Why grow up?

What’s the secret to directing a production of Peter Pan with 200 actors, most of them kids? Refusing to grow up helps, says director Monica Folio

Frank Carabetta plays Captain Hook and Weston Spann, 14, plays Peter Pan in a production of <i>Peter Pan</i> performed by the Tahoe Players and Reno Repertoire Company

Frank Carabetta plays Captain Hook and Weston Spann, 14, plays Peter Pan in a production of Peter Pan performed by the Tahoe Players and Reno Repertoire Company

“Something wild happens in all my shows,” says Monica Folio with a laugh.

Something wild happens before the shows, too. In fact, something outrageous happens before a single rehearsal takes place. It happens in Folio’s head when she decides to cast a children’s show, not with your average smattering of youngsters who are tumbling, for the first time, headlong into acting, but with 100 actors, many of them children new to acting.

And then she doubles the cast.

Folio’s latest production, Peter Pan, includes two of every character in its cast, with actors switching off for shows. She wants to give as many kids as possible the opportunity to be in the performance and to learn the basics of acting.

Folio, who has been teaching and putting on productions in the Reno area for 12 years and on the East Coast for 30 years before that, now has former students who are acting in commercials and film. One former student—Jena Malone who appeared in such movies as Stepmom and Contact—gets $3 million a picture.

“Directors have called me and said, ‘Your kids know more than the professional actors,’ “ Folio says.

Folio herself has learned from the best. She began dancing at age three, studied tap with Gene Kelly, and later became one of the highest-ranked ballet instructors in the world. When she and her husband, Sam, the executive director of Piper’s Opera House in Virginia City, moved to the area, she discovered that there were few theatrical opportunities for elementary school students. Folio began teaching and putting on plays, and three years ago she started Tahoe Players Performing Arts. Last year’s Christmas show was a production of Annie; next year she’ll do Seussical the Musical. But she admits there’s something special about Peter Pan.

Peter Pan is kind of my show,” she says. “I love the song, ‘I Won’t Grow Up,’ because I never will, of course. It’s boring.”

The world of Peter Pan is hardly a boring one. Folio loves Peter Pan’s message, and the show’s audience seems to love the magic and dramatic tension.

“When Tinker Bell drinks the poison … the audience, at that point, they’re on their feet,” she says. “Because we don’t want anything bad to happen.
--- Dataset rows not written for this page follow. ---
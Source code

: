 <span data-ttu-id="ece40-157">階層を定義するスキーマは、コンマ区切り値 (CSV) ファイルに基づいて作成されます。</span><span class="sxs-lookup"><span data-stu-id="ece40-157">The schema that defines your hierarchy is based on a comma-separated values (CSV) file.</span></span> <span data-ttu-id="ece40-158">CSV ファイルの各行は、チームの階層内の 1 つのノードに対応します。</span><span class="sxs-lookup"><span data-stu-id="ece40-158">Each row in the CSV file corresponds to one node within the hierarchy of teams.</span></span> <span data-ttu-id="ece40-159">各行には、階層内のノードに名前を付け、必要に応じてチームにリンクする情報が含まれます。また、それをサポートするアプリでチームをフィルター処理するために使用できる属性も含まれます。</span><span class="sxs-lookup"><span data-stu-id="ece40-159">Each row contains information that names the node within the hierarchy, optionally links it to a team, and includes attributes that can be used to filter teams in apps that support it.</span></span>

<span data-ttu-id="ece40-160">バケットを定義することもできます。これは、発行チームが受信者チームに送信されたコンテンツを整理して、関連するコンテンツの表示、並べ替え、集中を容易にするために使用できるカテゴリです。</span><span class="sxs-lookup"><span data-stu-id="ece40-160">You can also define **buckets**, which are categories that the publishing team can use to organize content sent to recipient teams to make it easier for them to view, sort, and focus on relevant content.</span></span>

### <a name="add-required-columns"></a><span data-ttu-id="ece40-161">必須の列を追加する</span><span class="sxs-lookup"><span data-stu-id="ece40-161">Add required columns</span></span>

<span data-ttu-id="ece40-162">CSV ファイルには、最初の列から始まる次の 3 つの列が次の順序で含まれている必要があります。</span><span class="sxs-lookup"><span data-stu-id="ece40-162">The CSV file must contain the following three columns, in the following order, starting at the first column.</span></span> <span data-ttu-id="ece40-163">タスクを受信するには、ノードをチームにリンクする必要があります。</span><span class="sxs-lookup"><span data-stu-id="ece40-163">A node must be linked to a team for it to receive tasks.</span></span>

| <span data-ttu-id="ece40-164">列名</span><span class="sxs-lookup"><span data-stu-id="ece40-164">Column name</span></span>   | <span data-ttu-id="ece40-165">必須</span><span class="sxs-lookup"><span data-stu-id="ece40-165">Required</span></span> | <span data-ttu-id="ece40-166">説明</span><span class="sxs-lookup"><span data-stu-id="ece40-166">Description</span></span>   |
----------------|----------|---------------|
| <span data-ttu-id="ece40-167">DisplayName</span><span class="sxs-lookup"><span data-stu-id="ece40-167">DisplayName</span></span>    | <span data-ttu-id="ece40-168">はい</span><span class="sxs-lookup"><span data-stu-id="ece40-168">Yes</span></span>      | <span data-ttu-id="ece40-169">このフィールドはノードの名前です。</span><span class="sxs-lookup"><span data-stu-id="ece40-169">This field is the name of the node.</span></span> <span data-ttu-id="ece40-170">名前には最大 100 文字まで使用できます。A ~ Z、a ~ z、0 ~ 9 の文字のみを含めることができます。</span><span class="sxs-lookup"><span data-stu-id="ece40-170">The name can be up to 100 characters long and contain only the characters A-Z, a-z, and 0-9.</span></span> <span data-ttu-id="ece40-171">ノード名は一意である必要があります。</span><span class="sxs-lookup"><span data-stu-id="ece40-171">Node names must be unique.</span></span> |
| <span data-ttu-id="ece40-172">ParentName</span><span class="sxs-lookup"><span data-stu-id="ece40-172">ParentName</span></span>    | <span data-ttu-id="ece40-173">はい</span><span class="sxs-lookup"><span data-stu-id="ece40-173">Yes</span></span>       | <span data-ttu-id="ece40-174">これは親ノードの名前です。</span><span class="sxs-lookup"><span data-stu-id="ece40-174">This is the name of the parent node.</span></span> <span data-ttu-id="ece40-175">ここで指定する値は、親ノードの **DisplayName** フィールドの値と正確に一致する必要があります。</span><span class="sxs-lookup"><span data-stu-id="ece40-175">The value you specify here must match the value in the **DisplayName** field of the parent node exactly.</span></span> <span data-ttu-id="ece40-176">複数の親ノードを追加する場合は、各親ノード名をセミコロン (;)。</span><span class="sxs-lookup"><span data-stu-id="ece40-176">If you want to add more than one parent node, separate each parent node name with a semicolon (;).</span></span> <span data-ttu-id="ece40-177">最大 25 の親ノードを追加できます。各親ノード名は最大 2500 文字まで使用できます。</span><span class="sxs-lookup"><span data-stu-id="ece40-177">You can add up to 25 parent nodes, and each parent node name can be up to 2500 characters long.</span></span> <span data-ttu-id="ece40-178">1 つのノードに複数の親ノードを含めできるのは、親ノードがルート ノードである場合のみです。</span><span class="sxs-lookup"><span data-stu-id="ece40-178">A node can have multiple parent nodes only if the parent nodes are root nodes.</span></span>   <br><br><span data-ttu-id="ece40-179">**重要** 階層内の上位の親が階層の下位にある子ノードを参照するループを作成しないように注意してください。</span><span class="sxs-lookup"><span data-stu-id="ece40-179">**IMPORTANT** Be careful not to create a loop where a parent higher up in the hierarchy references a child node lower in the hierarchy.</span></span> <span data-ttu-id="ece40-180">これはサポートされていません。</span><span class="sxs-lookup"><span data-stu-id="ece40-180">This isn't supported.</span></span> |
We want to believe in strong doctors … that there is a God who loves us. If we can have that kind of faith in people, I think the human mind is a wonderfully strong thing.”

Folio feels that it’s a message that the kids naturally pick up by being part of or by seeing the show.

“Kids are like sponges,” she says. “They’ll believe in you if you make them believe in you.”

But the kids don’t just believe in Folio; they believe in their own abilities as well, since Folio is one to turn the spotlight toward the kids and not toward herself.

“I always have said, ‘I’m not a one-man show. There is no star.’ “

Folio also pays close attention to disadvantaged kids. She ensures that children who are economically underprivileged aren’t turned away from the show.

“Some of these kids, it’s what they get for Christmas,” she says.

It may not be a new bike or PlayStation or trip to Disneyland. But for just a little while, kids can get caught up in something bigger than themselves, and maybe the lessons learned in those moments—that one should let innocence and wonder linger well into adulthood—will follow the kids out of the theater and through their fast-changing lives.